═══ Source records

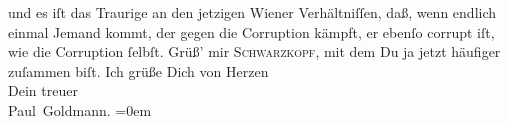 \begin{ledgroupsized}[t]{13cm}
               und es iſt das Traurige an den jetzigen Wiener Verhältniſſen, daß, wenn endlich einmal
               Jemand kommt, der gegen die Corruption kämpft, er ebenſo corrupt iſt, wie die
               Corruption ſelbſt.\pend
           \pstart
           Grüß’ mir \textsc{Schwarzkopf}, mit dem Du ja jetzt häufiger zuſammen biſt.\pend
           \pstart
           Ich grüße Dich von Herzen {\\[\baselineskip]}Dein treuer {\\[\baselineskip]}\spacefill\mbox{Paul Goldmann.}\pend
           \leftskip=0em{}
         
         \endnumbering{}\end{ledgroupsized}  \newcommand{\dateiname}{L02876}\newcommand{\titel}{Paul Goldmann an Arthur Schnitzler, 28. 5. [1899]}\newcommand{\editorInnen}{Martin Anton Müller und Laura Untner}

══════

Where a picture appears, skip it and copy the rest of the data word for word.

 \begin{ledgroupsized}[t]{13cm}
               und es iſt das Traurige an den jetzigen Wiener Verhältniſſen, daß, wenn endlich einmal
               Jemand kommt, der gegen die Corruption kämpft, er ebenſo corrupt iſt, wie die
               Corruption ſelbſt.\pend
           \pstart
           Grüß’ mir \textsc{Schwarzkopf}, mit dem Du ja jetzt häufiger zuſammen biſt.\pend
           \pstart
           Ich grüße Dich von Herzen {\\[\baselineskip]}Dein treuer {\\[\baselineskip]}\spacefill\mbox{Paul Goldmann.}\pend
           \leftskip=0em{}
         
         \endnumbering{}\end{ledgroupsized}  \newcommand{\dateiname}{L02876}\newcommand{\titel}{Paul Goldmann an Arthur Schnitzler, 28. 5. [1899]}\newcommand{\editorInnen}{Martin Anton Müller und Laura Untner}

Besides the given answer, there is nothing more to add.